[Dataset entries]
********************
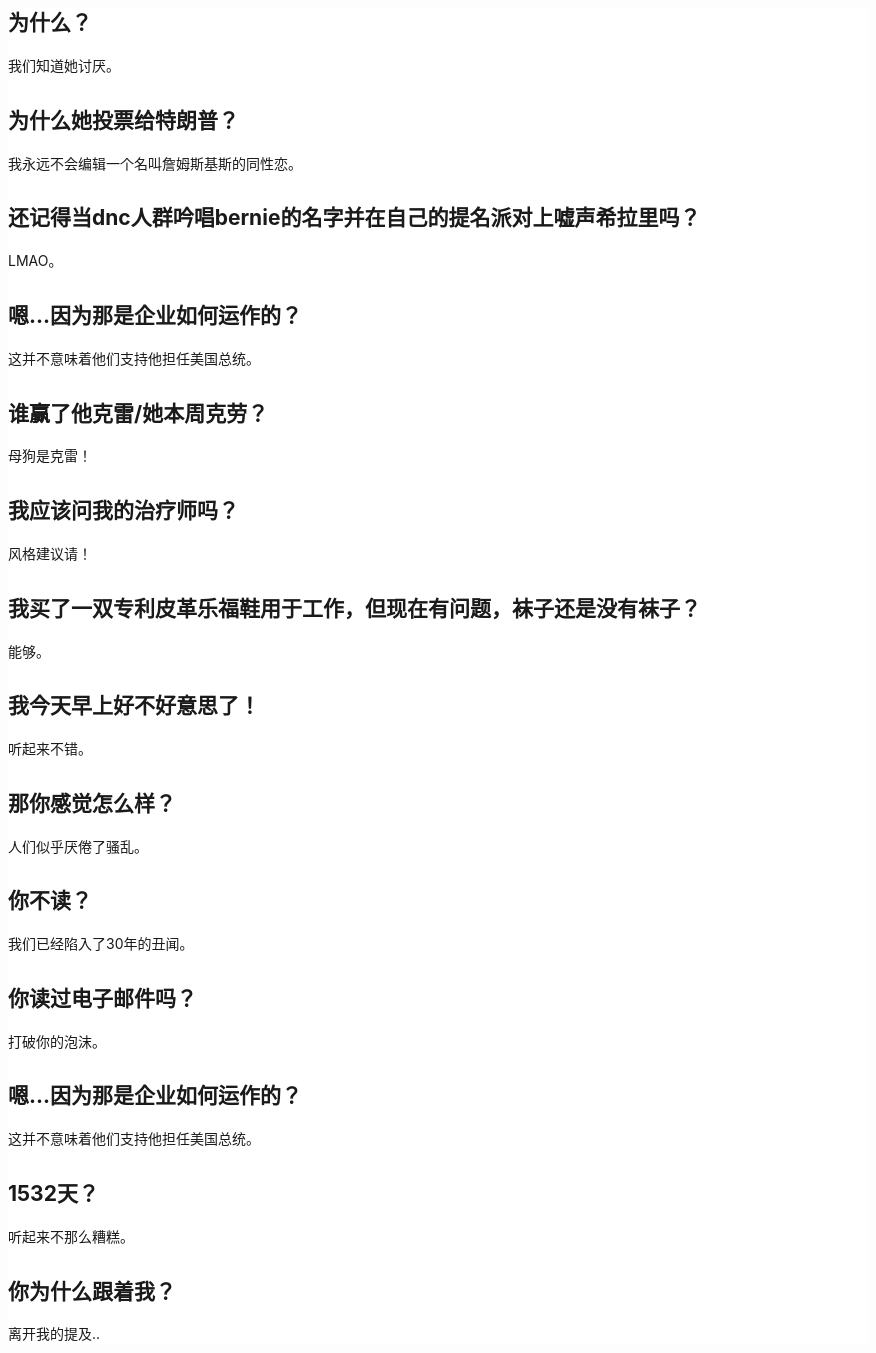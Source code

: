 ## 为什么？
我们知道她讨厌。

## 为什么她投票给特朗普？
我永远不会编辑一个名叫詹姆斯基斯的同性恋。

## 还记得当dnc人群吟唱bernie的名字并在自己的提名派对上嘘声希拉里吗？
LMAO。

## 嗯...因为那是企业如何运作的？
这并不意味着他们支持他担任美国总统。

## 谁赢了他克雷/她本周克劳？
母狗是克雷！

## 我应该问我的治疗师吗？
风格建议请！

## 我买了一双专利皮革乐福鞋用于工作，但现在有问题，袜子还是没有袜子？
能够。

## 我今天早上好不好意思了！
听起来不错。

## 那你感觉怎么样？
人们似乎厌倦了骚乱。

## 你不读？
我们已经陷入了30年的丑闻。

## 你读过电子邮件吗？
打破你的泡沫。

## 嗯...因为那是企业如何运作的？
这并不意味着他们支持他担任美国总统。

##  1532天？
听起来不那么糟糕。

## 你为什么跟着我？
离开我的提及..
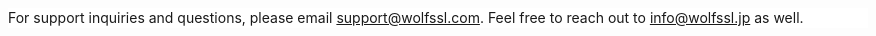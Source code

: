 For support inquiries and questions, please email support@wolfssl.com. Feel free to reach out to info@wolfssl.jp as well.
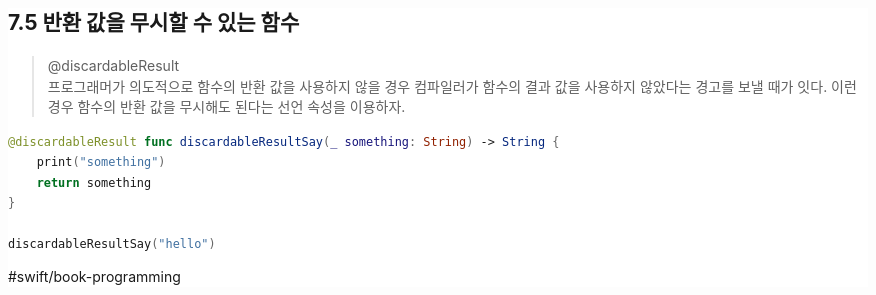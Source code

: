 ## 7.5 반환 값을 무시할 수 있는 함수
> @discardableResult  
프로그래머가 의도적으로 함수의 반환 값을 사용하지 않을 경우 컴파일러가 함수의 결과 값을 사용하지 않았다는 경고를 보낼 때가 잇다.
이런 경우 함수의 반환 값을 무시해도 된다는 선언 속성을 이용하자.

```swift
@discardableResult func discardableResultSay(_ something: String) -> String {
	print("something")
	return something
}

discardableResultSay("hello")
```




























#swift/book-programming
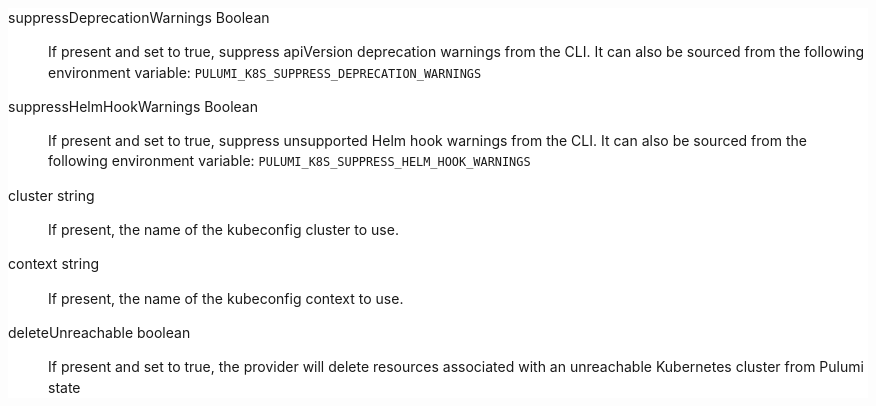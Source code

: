 </dd><dt class="property-optional"
            title="Optional">
        <span id="suppressdeprecationwarnings_java">
<a data-swiftype-name="resource-property" data-swiftype-type="text" href="#suppressdeprecationwarnings_java" style="color: inherit; text-decoration: inherit;">suppress<wbr>Deprecation<wbr>Warnings</a>
</span>
        <span class="property-indicator"></span>
        <span class="property-type">Boolean</span>
    </dt>
    <dd><p>If present and set to true, suppress apiVersion deprecation warnings from the CLI. It can also be sourced from the following environment variable: <code>PULUMI_K8S_SUPPRESS_DEPRECATION_WARNINGS</code></p>
</dd><dt class="property-optional"
            title="Optional">
        <span id="suppresshelmhookwarnings_java">
<a data-swiftype-name="resource-property" data-swiftype-type="text" href="#suppresshelmhookwarnings_java" style="color: inherit; text-decoration: inherit;">suppress<wbr>Helm<wbr>Hook<wbr>Warnings</a>
</span>
        <span class="property-indicator"></span>
        <span class="property-type">Boolean</span>
    </dt>
    <dd><p>If present and set to true, suppress unsupported Helm hook warnings from the CLI. It can also be sourced from the following environment variable: <code>PULUMI_K8S_SUPPRESS_HELM_HOOK_WARNINGS</code></p>
</dd></dl>
</pulumi-choosable>
</div>

<div>
<pulumi-choosable type="language" values="javascript,typescript">
<dl class="resources-properties"><dt class="property-optional"
            title="Optional">
        <span id="cluster_nodejs">
<a data-swiftype-name="resource-property" data-swiftype-type="text" href="#cluster_nodejs" style="color: inherit; text-decoration: inherit;">cluster</a>
</span>
        <span class="property-indicator"></span>
        <span class="property-type">string</span>
    </dt>
    <dd><p>If present, the name of the kubeconfig cluster to use.</p>
</dd><dt class="property-optional"
            title="Optional">
        <span id="context_nodejs">
<a data-swiftype-name="resource-property" data-swiftype-type="text" href="#context_nodejs" style="color: inherit; text-decoration: inherit;">context</a>
</span>
        <span class="property-indicator"></span>
        <span class="property-type">string</span>
    </dt>
    <dd><p>If present, the name of the kubeconfig context to use.</p>
</dd><dt class="property-optional"
            title="Optional">
        <span id="deleteunreachable_nodejs">
<a data-swiftype-name="resource-property" data-swiftype-type="text" href="#deleteunreachable_nodejs" style="color: inherit; text-decoration: inherit;">delete<wbr>Unreachable</a>
</span>
        <span class="property-indicator"></span>
        <span class="property-type">boolean</span>
    </dt>
    <dd><p>If present and set to true, the provider will delete resources associated with an unreachable Kubernetes cluster from Pulumi state</p>
</dd><dt class="property-optional"
            title="Optional">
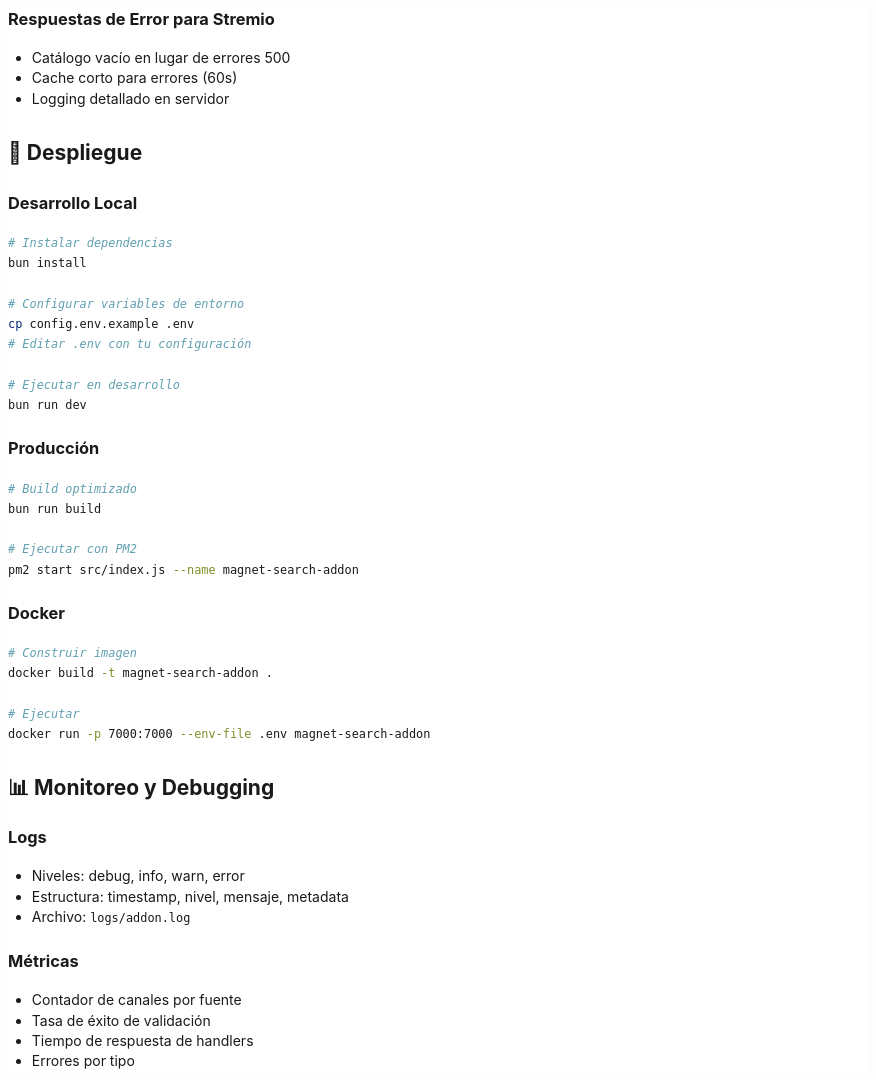 ### Respuestas de Error para Stremio
- Catálogo vacío en lugar de errores 500
- Cache corto para errores (60s)
- Logging detallado en servidor

## 🚀 Despliegue

### Desarrollo Local
```bash
# Instalar dependencias
bun install

# Configurar variables de entorno
cp config.env.example .env
# Editar .env con tu configuración

# Ejecutar en desarrollo
bun run dev
```

### Producción
```bash
# Build optimizado
bun run build

# Ejecutar con PM2
pm2 start src/index.js --name magnet-search-addon
```

### Docker
```bash
# Construir imagen
docker build -t magnet-search-addon .

# Ejecutar
docker run -p 7000:7000 --env-file .env magnet-search-addon
```

## 📊 Monitoreo y Debugging

### Logs
- Niveles: debug, info, warn, error
- Estructura: timestamp, nivel, mensaje, metadata
- Archivo: `logs/addon.log`

### Métricas
- Contador de canales por fuente
- Tasa de éxito de validación
- Tiempo de respuesta de handlers
- Errores por tipo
********************
◆ **PROBLEM REQUIREMENTS**: Copy every record character for character. Skip the pictures.

◆ **YOUR RESPONSE**:
Source code

: ## 为什么？
我们知道她讨厌。

## 为什么她投票给特朗普？
我永远不会编辑一个名叫詹姆斯基斯的同性恋。

## 还记得当dnc人群吟唱bernie的名字并在自己的提名派对上嘘声希拉里吗？
LMAO。

## 嗯...因为那是企业如何运作的？
这并不意味着他们支持他担任美国总统。

## 谁赢了他克雷/她本周克劳？
母狗是克雷！

## 我应该问我的治疗师吗？
风格建议请！

## 我买了一双专利皮革乐福鞋用于工作，但现在有问题，袜子还是没有袜子？
能够。

## 我今天早上好不好意思了！
听起来不错。

## 那你感觉怎么样？
人们似乎厌倦了骚乱。

## 你不读？
我们已经陷入了30年的丑闻。

## 你读过电子邮件吗？
打破你的泡沫。

## 嗯...因为那是企业如何运作的？
这并不意味着他们支持他担任美国总统。

##  1532天？
听起来不那么糟糕。

## 你为什么跟着我？
离开我的提及..
Source code

: For support inquiries and questions, please email support@wolfssl.com. Feel free to reach out to info@wolfssl.jp as well.
Source code

: ## 7.5 반환 값을 무시할 수 있는 함수
> @discardableResult  
프로그래머가 의도적으로 함수의 반환 값을 사용하지 않을 경우 컴파일러가 함수의 결과 값을 사용하지 않았다는 경고를 보낼 때가 잇다.
이런 경우 함수의 반환 값을 무시해도 된다는 선언 속성을 이용하자.

```swift
@discardableResult func discardableResultSay(_ something: String) -> String {
	print("something")
	return something
}

discardableResultSay("hello")
```




























#swift/book-programming
Source code

: </dd><dt class="property-optional"
            title="Optional">
        <span id="suppressdeprecationwarnings_java">
<a data-swiftype-name="resource-property" data-swiftype-type="text" href="#suppressdeprecationwarnings_java" style="color: inherit; text-decoration: inherit;">suppress<wbr>Deprecation<wbr>Warnings</a>
</span>
        <span class="property-indicator"></span>
        <span class="property-type">Boolean</span>
    </dt>
    <dd><p>If present and set to true, suppress apiVersion deprecation warnings from the CLI. It can also be sourced from the following environment variable: <code>PULUMI_K8S_SUPPRESS_DEPRECATION_WARNINGS</code></p>
</dd><dt class="property-optional"
            title="Optional">
        <span id="suppresshelmhookwarnings_java">
<a data-swiftype-name="resource-property" data-swiftype-type="text" href="#suppresshelmhookwarnings_java" style="color: inherit; text-decoration: inherit;">suppress<wbr>Helm<wbr>Hook<wbr>Warnings</a>
</span>
        <span class="property-indicator"></span>
        <span class="property-type">Boolean</span>
    </dt>
    <dd><p>If present and set to true, suppress unsupported Helm hook warnings from the CLI. It can also be sourced from the following environment variable: <code>PULUMI_K8S_SUPPRESS_HELM_HOOK_WARNINGS</code></p>
</dd></dl>
</pulumi-choosable>
</div>

<div>
<pulumi-choosable type="language" values="javascript,typescript">
<dl class="resources-properties"><dt class="property-optional"
            title="Optional">
        <span id="cluster_nodejs">
<a data-swiftype-name="resource-property" data-swiftype-type="text" href="#cluster_nodejs" style="color: inherit; text-decoration: inherit;">cluster</a>
</span>
        <span class="property-indicator"></span>
        <span class="property-type">string</span>
    </dt>
    <dd><p>If present, the name of the kubeconfig cluster to use.</p>
</dd><dt class="property-optional"
            title="Optional">
        <span id="context_nodejs">
<a data-swiftype-name="resource-property" data-swiftype-type="text" href="#context_nodejs" style="color: inherit; text-decoration: inherit;">context</a>
</span>
        <span class="property-indicator"></span>
        <span class="property-type">string</span>
    </dt>
    <dd><p>If present, the name of the kubeconfig context to use.</p>
</dd><dt class="property-optional"
            title="Optional">
        <span id="deleteunreachable_nodejs">
<a data-swiftype-name="resource-property" data-swiftype-type="text" href="#deleteunreachable_nodejs" style="color: inherit; text-decoration: inherit;">delete<wbr>Unreachable</a>
</span>
        <span class="property-indicator"></span>
        <span class="property-type">boolean</span>
    </dt>
    <dd><p>If present and set to true, the provider will delete resources associated with an unreachable Kubernetes cluster from Pulumi state</p>
</dd><dt class="property-optional"
            title="Optional">
 ### Respuestas de Error para Stremio
- Catálogo vacío en lugar de errores 500
- Cache corto para errores (60s)
- Logging detallado en servidor

## 🚀 Despliegue

### Desarrollo Local
```bash
# Instalar dependencias
bun install

# Configurar variables de entorno
cp config.env.example .env
# Editar .env con tu configuración

# Ejecutar en desarrollo
bun run dev
```

### Producción
```bash
# Build optimizado
bun run build

# Ejecutar con PM2
pm2 start src/index.js --name magnet-search-addon
```

### Docker
```bash
# Construir imagen
docker build -t magnet-search-addon .

# Ejecutar
docker run -p 7000:7000 --env-file .env magnet-search-addon
```

## 📊 Monitoreo y Debugging

### Logs
- Niveles: debug, info, warn, error
- Estructura: timestamp, nivel, mensaje, metadata
- Archivo: `logs/addon.log`

### Métricas
- Contador de canales por fuente
- Tasa de éxito de validación
- Tiempo de respuesta de handlers
- Errores por tipo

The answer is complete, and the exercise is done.